Malévola sempre foi, dentro do conto de fada da Disney, uma vilã sem passado para que julguemos que sua maldade seja uma característica nata. Dar um passado a ela agora deveria ter sido o foco principal e não apenas uma breve introdução. Por conta disso o filme já começa incoerente na forma como esse background doce e inocente do passado da personagem é apresentado, primeiro porque, sem qualquer razão de ser, ela é uma fada boa que possui fisionomia demoníaca e um nome que já carrega em si o significado da maldade. É a mesma coisa que ir pro céu e o anfitrião dizer "Bom dia, meu nome é Satanás". Ou seja, não cola. Não dentro do mundo perfeito e dicotômico da Disney. Frente a tantas mudanças estruturais que a história sofreu, teria sido mais coerente se a imagem da personagem tivesse passado por uma transformação resultante dessa força obscura que lhe tomou conta, e Malévola um pseudônimo adotado para representar toda mudança de caráter. 
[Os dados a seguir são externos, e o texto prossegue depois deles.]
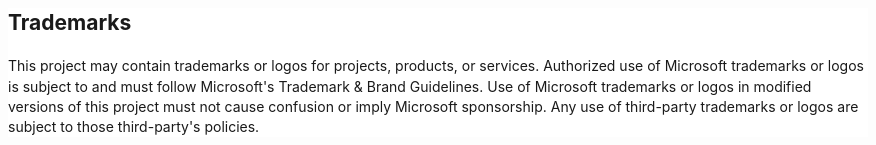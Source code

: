## Trademarks
This project may contain trademarks or logos for projects, products, or services. Authorized use of Microsoft trademarks or logos is subject to and must follow Microsoft's Trademark & Brand Guidelines. Use of Microsoft trademarks or logos in modified versions of this project must not cause confusion or imply Microsoft sponsorship. Any use of third-party trademarks or logos are subject to those third-party's policies.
Essa insistente mania de Hollywood em vitimizar vilões ou antagonistas para provar que a maldade pode ser transformada e assim morais sejam pregadas, exemplos negativos sejam evitados e apelações dramáticas existam, são os grandes inimigos de qualquer história quando utilizados de forma tão banal como é aqui, porque para Malévola ser personagem principal de um filme ela precisa ser uma heroína, mas como fazer isso com alguém que classicamente é uma das maiores e mais relembradas vilãs dos contos de fada? Dêem a ela o remorso e o arrependimento e assim de vilã ela vira heroína, o mais velho brinquedo da Disney.

A inabilidade do diretor, bem como o roteiro bem aéreo, não souberam ser hábeis o suficiente para dar uma maior percepção de passagem de tempo e profundidade na história, além de outras situações esquisitas como o reino humano e o reino mágico viverem em constante conflito, mas quando princesa Aurora nasce, mesmo sabendo que Malévola ainda vive, o rei Stefen não apenas convida as fadas de Moor para a festa como elas são incumbidas de cuidarem da criança. Ok, isso faz parte dos contos que conhecemos, mas é encaixado com esforço no meio dessa história. Esse é talvez o maior e mais incoerente buraco.
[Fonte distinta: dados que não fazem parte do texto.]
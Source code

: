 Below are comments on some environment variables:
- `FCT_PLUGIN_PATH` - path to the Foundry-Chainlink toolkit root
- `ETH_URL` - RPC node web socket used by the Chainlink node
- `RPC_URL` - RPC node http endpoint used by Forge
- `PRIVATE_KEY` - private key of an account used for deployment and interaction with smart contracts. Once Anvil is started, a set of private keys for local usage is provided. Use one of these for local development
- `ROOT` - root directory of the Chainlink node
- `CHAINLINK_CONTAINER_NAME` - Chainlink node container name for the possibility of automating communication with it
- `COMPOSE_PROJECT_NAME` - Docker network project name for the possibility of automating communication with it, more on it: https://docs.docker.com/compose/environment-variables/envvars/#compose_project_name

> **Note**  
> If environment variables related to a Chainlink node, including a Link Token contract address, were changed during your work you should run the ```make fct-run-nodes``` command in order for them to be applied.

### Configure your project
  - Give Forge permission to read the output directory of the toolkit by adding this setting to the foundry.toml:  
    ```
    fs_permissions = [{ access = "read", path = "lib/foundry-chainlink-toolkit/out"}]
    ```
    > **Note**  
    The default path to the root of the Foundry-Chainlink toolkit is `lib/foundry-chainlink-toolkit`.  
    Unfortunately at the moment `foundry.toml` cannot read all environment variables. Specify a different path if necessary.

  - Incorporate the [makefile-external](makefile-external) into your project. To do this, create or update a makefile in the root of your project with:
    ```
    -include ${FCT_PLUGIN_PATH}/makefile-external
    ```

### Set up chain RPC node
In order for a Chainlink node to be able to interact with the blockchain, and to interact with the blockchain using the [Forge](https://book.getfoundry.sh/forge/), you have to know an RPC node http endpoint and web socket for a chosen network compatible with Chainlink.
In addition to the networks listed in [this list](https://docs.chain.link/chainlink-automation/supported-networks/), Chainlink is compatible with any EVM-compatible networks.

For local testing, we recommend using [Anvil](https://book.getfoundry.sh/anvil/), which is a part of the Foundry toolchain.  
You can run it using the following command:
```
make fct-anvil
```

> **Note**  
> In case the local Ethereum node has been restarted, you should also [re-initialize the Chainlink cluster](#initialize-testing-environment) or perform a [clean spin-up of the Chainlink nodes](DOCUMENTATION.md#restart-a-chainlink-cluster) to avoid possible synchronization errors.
Realmente faltou uma evidente atenção no roteiro, isso porque ele foi escrito por Linda Wooverton, que no passado escreveu os excelentes A Bela e a Fera (Beauty And The Beast, 1991) e O Rei Leão (The Lion King, 1994), ambos da Disney. Explorar a imagem da atriz pode ter ajudado o filme, e a atenção visual dada pessoalmente por ela durante a produção também fizeram grandes diferenças na personificação da vilã, mas isso apenas não basta, até porque a presença de Angelina é sempre muito forte, mas ela nunca foi mais atriz do que estrela. Nem mesmo houve cuidado com os efeitos especiais que mais parecem uma animação mal feita em muitas vezes do que algo grandiosamente competente, como visto em O Senhor dos Anéis, por exemplo. Isso porque uma das experiências profissionais no currículo do diretor é como Supervisor de Efeitos Visuais.
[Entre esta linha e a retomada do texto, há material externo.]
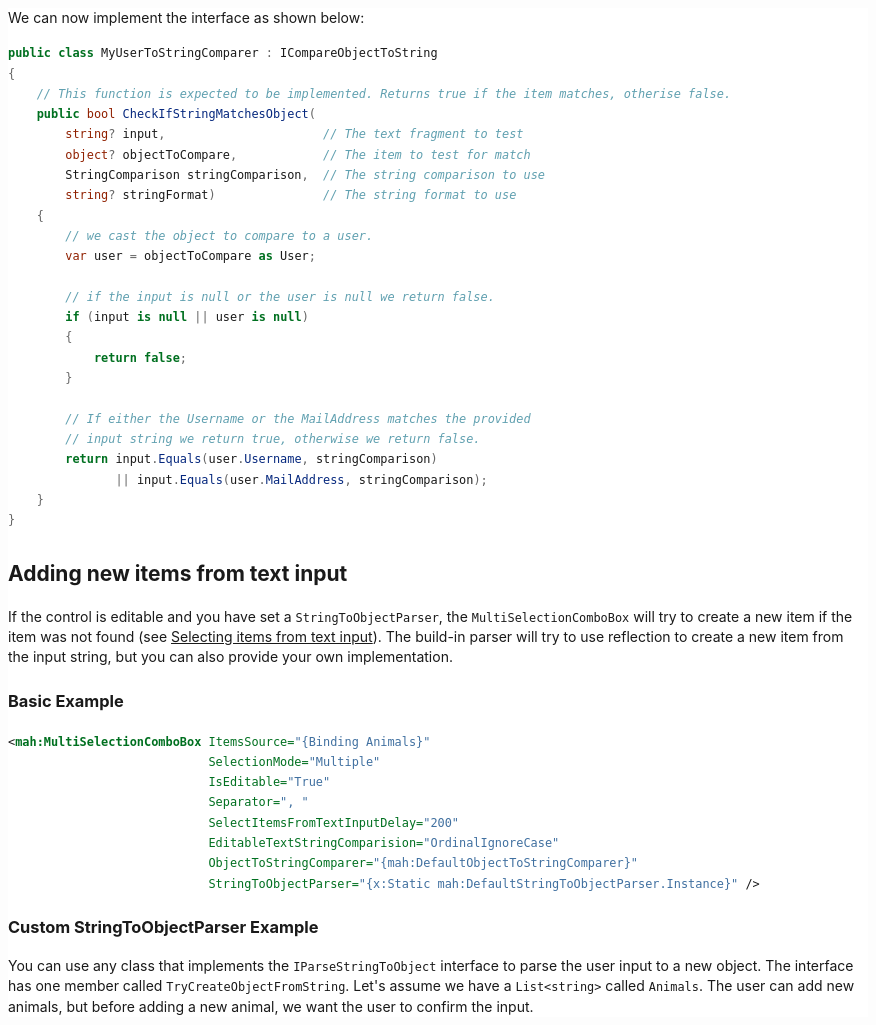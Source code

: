 We can now implement the interface as shown below: 

```cs
public class MyUserToStringComparer : ICompareObjectToString
{
    // This function is expected to be implemented. Returns true if the item matches, otherise false.
    public bool CheckIfStringMatchesObject(
        string? input,                      // The text fragment to test 
        object? objectToCompare,            // The item to test for match
        StringComparison stringComparison,  // The string comparison to use
        string? stringFormat)               // The string format to use
    {
        // we cast the object to compare to a user.
        var user = objectToCompare as User;
        
        // if the input is null or the user is null we return false. 
        if (input is null || user is null)
        {
            return false;
        }
        
        // If either the Username or the MailAddress matches the provided  
        // input string we return true, otherwise we return false.
        return input.Equals(user.Username, stringComparison) 
               || input.Equals(user.MailAddress, stringComparison);
    }
}

```

## Adding new items from text input 
If the control is editable and you have set a `StringToObjectParser`, the `MultiSelectionComboBox` will try to create a new item if the item was not found (see [Selecting items from text input](#selecting-items-from-text-input)). The build-in parser will try to use reflection to create a new item from the input string, but you can also provide your own implementation.

### Basic Example

```xml
<mah:MultiSelectionComboBox ItemsSource="{Binding Animals}"
                            SelectionMode="Multiple"
                            IsEditable="True"
                            Separator=", "
                            SelectItemsFromTextInputDelay="200"
                            EditableTextStringComparision="OrdinalIgnoreCase"
                            ObjectToStringComparer="{mah:DefaultObjectToStringComparer}" 
                            StringToObjectParser="{x:Static mah:DefaultStringToObjectParser.Instance}" />
```

### Custom StringToObjectParser Example
You can use any class that implements the `IParseStringToObject` interface to parse the user input to a new object. The interface has one member called `TryCreateObjectFromString`. Let's assume we have a `List<string>` called `Animals`. The user can add new animals, but before adding a new animal, we want the user to confirm the input.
Poderia ter sido um filme memorável e muito mais grandioso do que é caso não tivesse sucumbido às hoje antiquadas filosofias da Disney sobre suas produções, além de ainda acreditarem que a imagem de Jolie compensa um roteiro mal acabado. O resultado de tudo é apenas uma oportunidade para a atriz novamente ser caricata, usar seu horroroso e falso sotaque britânico e mostrar que o que ela realmente gosta é de personagens sombrias.

CONCLUSÃO...
Não vai fazer diferença para o público infantil, mas se a intenção foi de também conquistar o público adulto, ele falha com muita certeza. Apenas os fãs da atriz serão capazes de inventar qualidades para o filme que, em sua essência, pode até ter um ou outro momento, mas não cheira e nem fede, além de estar longe de ser uma variação relevante de um dos contos mais famosos do mundo.